Centralized monitoring

«In reality, basically only the ‘packaging’ in which the equipment is offered changes. Almost the same equipment that the health worker carries in his bag can be installed in an ambulance, in a suitcase on a fishing boat or fixed on a support to remain continuously in the room of a patient undergoing monitoring, whether in a residence or a private home. where it could be the patient himself who self-monitors connected to a centralized monitoring platform,” explains David Astruga, technology director and co-founder of the company.

Biodata Devices

«In our respective previous jobs we came from the social health and telecommunications sector, and that is why it occurred to us that those TV screens that some hospital beds incorporate could go from being mere entertainment to also functioning as medical terminals and alternating both uses. It was 2010, and the idea coincided with the launch of the first ‘tablets’, which encouraged us to change the strategy and focus on these devices because they allowed us to cover the gap between completely professional basic vital signs measuring equipment and domestic type or with mobility,” he emphasizes.

In 2016 they achieved the patent for Spain and in 2018, the European health approval and they began the process. Two years later, when they had just set foot on the market, what could have been the definitive launch of the startup ended up forcing it to stop. «The pandemic arrived when we had started marketing the equipment, but we did not have the capacity to supply the sudden demand we received. We neither had ‘stock’ nor the possibility of obtaining the components to manufacture. The good thing is that it confirmed the need for telemedicine,” says Astruga.

A need that, however, has not yet interested the large companies in the health technology sector, which “at the moment remain more attentive to large projects than to those that occur in mobility environments.” «Both new companies that may emerge and those that are already dedicated to the manufacture of professional equipment that also want to enter this niche have a high barrier to entry that we have already passed; Their devices must be approved as medical products, both by the EU and by the Spanish Agency. It is a process so complex and expensive that the vast majority of startups in the sector are unable to standardize their product,” explains the co-founder of the firm, who assures that this year’s turnover will reach 800,000 euros.

Enter the European market

«The company, which continues working on the integration of new devices into its equipment, already has clients in Morocco, Peru and Panama and now wants to try to enter the European market, especially in France, Germany and England. «It is curious that we are reaching more agreements in regions where our products are not approved than where they are, and that is because the health sector is very professional and very demanding. If you don’t have references, you’re nobody and we now have them,” explains Astruga.

Simplicity

The software integrates all the systems necessary to carry out monitoring in a ‘tablet’

To take that leap, they are seeking funding of half a million euros, which they hope to achieve through their participation in B-Venture, the startup event organized by EL CORREO, which on October 17 and 18 celebrates its eighth edition with sponsorship. of the Department of Economic Development, Sustainability and Environment of the Basque Government, the development agency SPRI, the Provincial Council of Bizkaia and the Bilbao City Council, as well as with the collaboration of BStartup of Banco Sabadell, BBVA Spark, BBK, Laboral Kutxa, CaixaBank and the University of Deusto.

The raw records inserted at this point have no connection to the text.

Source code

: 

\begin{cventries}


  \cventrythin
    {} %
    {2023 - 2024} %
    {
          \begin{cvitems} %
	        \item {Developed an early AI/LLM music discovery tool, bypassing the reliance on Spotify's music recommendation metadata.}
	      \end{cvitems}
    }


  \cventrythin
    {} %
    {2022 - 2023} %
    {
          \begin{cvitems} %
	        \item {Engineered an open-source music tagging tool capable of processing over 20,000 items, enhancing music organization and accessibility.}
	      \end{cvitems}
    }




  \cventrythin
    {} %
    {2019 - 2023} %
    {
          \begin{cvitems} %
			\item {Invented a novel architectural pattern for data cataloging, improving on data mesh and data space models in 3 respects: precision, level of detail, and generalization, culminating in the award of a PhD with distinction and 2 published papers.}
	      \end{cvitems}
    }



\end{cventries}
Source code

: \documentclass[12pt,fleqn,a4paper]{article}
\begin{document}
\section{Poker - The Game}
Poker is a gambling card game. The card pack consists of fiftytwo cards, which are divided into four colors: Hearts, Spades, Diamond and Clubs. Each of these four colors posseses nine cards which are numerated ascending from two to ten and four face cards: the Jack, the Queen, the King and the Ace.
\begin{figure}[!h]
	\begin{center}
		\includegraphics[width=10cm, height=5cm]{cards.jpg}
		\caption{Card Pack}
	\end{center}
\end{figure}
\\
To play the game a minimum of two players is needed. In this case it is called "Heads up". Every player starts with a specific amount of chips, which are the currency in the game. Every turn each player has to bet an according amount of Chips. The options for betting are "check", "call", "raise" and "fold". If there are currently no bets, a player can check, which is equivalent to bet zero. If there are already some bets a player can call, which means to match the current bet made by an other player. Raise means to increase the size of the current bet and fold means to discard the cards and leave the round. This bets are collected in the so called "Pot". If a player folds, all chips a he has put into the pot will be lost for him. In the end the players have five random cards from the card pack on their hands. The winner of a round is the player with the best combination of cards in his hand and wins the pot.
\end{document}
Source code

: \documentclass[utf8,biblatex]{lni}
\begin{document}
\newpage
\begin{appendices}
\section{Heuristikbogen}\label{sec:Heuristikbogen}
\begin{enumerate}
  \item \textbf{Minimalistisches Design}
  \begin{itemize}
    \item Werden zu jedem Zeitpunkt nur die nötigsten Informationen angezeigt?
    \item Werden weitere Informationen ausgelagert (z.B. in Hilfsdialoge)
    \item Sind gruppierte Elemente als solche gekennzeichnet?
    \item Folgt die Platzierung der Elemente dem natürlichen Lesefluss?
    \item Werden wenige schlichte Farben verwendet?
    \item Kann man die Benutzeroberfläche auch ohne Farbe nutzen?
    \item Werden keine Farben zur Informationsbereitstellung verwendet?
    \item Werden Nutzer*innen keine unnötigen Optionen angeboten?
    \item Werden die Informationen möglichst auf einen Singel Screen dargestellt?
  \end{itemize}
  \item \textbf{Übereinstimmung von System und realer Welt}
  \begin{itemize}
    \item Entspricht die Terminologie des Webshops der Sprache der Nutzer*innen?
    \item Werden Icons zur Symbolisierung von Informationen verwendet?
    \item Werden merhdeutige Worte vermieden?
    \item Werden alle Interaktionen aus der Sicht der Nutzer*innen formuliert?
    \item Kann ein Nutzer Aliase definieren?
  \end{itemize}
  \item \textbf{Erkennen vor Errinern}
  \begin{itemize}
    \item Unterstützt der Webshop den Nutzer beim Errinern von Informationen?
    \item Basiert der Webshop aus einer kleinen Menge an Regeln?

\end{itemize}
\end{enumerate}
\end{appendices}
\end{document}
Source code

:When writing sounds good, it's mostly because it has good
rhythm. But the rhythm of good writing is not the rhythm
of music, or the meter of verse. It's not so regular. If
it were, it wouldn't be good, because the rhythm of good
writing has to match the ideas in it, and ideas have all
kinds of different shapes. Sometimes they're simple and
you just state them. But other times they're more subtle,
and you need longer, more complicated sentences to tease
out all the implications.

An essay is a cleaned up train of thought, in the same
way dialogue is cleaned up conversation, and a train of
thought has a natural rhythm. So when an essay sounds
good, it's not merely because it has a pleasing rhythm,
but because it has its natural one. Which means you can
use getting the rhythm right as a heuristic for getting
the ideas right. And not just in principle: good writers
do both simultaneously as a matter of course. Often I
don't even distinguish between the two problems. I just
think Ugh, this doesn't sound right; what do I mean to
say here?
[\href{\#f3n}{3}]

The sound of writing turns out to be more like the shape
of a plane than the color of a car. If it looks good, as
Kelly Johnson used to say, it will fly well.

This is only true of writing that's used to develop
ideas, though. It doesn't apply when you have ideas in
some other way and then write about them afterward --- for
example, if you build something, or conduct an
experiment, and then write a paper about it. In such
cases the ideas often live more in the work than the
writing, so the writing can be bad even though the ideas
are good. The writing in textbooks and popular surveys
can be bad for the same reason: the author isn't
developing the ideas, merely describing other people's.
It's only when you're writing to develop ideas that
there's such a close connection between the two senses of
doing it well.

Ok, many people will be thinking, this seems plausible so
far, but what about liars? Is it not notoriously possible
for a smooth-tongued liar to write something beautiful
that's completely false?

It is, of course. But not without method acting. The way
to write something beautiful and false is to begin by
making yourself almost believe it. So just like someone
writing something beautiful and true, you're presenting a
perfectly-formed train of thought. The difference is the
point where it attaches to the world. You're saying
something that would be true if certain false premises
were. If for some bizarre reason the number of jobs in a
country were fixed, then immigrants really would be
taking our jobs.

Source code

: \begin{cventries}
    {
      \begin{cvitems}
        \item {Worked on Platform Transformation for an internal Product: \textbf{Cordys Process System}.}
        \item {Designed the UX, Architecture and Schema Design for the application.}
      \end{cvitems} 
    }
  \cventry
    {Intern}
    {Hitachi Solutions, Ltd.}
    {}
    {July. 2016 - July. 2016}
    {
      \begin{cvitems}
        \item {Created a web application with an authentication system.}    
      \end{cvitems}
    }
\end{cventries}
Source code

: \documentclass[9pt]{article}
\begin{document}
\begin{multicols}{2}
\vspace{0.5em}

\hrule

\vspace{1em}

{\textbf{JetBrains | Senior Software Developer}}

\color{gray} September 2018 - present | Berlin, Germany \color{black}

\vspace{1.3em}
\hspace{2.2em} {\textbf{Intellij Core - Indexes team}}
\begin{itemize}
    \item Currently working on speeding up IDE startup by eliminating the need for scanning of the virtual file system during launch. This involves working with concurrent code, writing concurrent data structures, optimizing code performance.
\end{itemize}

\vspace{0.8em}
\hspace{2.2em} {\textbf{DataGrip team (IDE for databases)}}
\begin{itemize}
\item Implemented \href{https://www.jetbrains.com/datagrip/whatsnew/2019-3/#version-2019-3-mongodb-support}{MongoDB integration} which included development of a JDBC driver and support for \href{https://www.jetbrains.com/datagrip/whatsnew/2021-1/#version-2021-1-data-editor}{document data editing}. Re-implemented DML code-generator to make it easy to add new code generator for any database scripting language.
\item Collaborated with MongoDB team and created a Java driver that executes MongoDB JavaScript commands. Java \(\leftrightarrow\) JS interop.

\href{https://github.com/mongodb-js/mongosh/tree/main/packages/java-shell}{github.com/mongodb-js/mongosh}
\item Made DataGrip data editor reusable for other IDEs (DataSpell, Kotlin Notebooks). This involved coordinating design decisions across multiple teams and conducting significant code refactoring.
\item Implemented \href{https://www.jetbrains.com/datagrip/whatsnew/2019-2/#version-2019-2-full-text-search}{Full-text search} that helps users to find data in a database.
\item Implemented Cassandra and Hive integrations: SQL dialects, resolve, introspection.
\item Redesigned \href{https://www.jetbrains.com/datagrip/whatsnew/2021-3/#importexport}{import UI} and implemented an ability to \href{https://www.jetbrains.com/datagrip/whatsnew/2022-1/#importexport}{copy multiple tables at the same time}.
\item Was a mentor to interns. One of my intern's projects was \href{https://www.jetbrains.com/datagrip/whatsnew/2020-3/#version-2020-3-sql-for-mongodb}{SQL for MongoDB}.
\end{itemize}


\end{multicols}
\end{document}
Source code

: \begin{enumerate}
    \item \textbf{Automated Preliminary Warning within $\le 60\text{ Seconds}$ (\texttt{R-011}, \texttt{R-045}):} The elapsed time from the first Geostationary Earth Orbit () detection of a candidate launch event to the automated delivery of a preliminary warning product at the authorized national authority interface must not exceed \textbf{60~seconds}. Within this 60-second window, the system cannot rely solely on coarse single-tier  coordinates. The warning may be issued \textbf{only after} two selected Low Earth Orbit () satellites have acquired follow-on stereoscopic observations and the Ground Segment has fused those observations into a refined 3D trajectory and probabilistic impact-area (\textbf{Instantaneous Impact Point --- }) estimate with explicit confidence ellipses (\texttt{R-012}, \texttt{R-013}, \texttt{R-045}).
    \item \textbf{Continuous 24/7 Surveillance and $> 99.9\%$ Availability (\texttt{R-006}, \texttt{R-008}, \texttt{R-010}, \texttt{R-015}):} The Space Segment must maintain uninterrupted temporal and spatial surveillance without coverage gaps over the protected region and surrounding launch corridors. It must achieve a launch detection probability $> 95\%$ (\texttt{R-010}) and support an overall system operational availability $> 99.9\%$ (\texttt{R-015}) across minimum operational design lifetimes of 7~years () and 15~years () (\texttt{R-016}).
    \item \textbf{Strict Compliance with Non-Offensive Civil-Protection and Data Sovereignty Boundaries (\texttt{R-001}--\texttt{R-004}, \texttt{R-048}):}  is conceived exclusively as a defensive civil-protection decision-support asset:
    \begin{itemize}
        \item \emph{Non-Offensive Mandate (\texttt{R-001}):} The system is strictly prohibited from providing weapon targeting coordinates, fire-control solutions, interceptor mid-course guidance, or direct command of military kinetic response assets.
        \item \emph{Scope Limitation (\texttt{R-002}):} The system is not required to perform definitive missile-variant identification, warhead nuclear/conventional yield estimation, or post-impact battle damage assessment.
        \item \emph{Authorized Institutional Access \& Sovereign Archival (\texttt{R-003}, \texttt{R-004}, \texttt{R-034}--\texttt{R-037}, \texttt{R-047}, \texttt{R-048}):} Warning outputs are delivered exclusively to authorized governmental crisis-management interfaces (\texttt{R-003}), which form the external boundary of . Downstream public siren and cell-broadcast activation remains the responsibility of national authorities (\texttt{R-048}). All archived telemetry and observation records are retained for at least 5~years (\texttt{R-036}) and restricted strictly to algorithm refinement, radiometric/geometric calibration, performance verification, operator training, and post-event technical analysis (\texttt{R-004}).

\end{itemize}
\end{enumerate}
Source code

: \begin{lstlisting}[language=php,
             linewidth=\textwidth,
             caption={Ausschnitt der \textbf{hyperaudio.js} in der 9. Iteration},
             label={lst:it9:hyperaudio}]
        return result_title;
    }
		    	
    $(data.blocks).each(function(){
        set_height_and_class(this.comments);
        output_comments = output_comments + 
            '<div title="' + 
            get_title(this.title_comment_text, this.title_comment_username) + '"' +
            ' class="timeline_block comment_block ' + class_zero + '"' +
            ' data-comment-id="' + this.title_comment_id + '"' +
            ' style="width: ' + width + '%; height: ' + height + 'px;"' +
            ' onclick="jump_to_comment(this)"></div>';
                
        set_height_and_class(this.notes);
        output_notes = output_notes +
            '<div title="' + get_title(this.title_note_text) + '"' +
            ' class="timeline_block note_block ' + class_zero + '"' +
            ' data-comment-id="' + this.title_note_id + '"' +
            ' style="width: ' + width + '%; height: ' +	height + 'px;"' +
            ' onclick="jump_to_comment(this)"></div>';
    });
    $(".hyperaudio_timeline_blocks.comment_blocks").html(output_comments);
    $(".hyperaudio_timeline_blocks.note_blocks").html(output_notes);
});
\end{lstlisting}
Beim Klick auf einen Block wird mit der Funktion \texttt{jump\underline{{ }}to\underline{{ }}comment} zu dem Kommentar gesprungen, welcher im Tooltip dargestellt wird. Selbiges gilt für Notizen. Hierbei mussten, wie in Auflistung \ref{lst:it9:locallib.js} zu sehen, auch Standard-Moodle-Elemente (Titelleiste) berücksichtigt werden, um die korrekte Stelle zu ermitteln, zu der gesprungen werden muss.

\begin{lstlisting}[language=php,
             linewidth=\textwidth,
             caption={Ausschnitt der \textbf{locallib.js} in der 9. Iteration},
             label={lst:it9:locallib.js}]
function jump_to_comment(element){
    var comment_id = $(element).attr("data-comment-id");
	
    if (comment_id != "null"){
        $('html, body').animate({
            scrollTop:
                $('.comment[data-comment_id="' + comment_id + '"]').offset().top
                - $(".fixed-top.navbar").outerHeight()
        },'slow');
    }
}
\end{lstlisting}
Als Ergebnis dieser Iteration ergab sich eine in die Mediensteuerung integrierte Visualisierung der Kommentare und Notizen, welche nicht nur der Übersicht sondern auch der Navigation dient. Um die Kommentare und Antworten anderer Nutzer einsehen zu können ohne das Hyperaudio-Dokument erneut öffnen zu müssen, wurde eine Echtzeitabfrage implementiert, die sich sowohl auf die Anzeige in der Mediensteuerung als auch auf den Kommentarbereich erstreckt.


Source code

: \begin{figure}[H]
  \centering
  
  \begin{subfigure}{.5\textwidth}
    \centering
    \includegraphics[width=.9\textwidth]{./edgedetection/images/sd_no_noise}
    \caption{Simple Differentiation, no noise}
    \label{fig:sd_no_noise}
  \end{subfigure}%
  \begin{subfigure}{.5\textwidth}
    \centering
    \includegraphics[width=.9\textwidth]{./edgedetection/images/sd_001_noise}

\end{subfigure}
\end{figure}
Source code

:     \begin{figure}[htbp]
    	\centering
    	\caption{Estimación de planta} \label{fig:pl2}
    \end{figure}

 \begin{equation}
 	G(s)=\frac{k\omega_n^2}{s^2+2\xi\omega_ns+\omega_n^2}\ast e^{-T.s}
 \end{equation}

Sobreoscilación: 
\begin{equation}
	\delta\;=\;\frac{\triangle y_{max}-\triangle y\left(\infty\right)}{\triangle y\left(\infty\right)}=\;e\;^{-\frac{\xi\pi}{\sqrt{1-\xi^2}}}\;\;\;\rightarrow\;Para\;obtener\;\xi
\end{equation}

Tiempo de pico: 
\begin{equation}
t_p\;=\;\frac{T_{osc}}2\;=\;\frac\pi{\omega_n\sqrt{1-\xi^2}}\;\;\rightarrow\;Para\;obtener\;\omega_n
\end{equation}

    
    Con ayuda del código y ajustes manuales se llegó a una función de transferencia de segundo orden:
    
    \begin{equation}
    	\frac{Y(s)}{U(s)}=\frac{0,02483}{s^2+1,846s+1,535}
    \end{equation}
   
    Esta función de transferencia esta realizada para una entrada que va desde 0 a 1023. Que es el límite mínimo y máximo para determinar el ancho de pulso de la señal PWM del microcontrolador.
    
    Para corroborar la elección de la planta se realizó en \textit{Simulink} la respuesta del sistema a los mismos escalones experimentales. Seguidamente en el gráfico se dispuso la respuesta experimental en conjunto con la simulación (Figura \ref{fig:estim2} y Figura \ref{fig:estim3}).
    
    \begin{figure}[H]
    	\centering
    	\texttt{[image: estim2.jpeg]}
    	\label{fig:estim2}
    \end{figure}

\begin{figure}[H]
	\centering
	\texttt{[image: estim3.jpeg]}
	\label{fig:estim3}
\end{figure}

Resolving technology, easy to use and cheap

The great competitive advantage of Biodata Devices is having integrated “very powerful software developed by ourselves into very basic and very cheap hardware,” says David Astruga, technology director and co-founder of the company.

That ‘hardware’ is the ‘tablet’, “a device that costs around 250 euros, so it can be replaced with another without a large budget if it breaks or if you have to adapt to technological developments.

If instead of 5G one day we move to 7G or if the monitoring needs are higher and we require more capacity because we introduce artificial intelligence, it would be enough to change one terminal for another. As if that were not enough, its use is very simple,” he summarizes.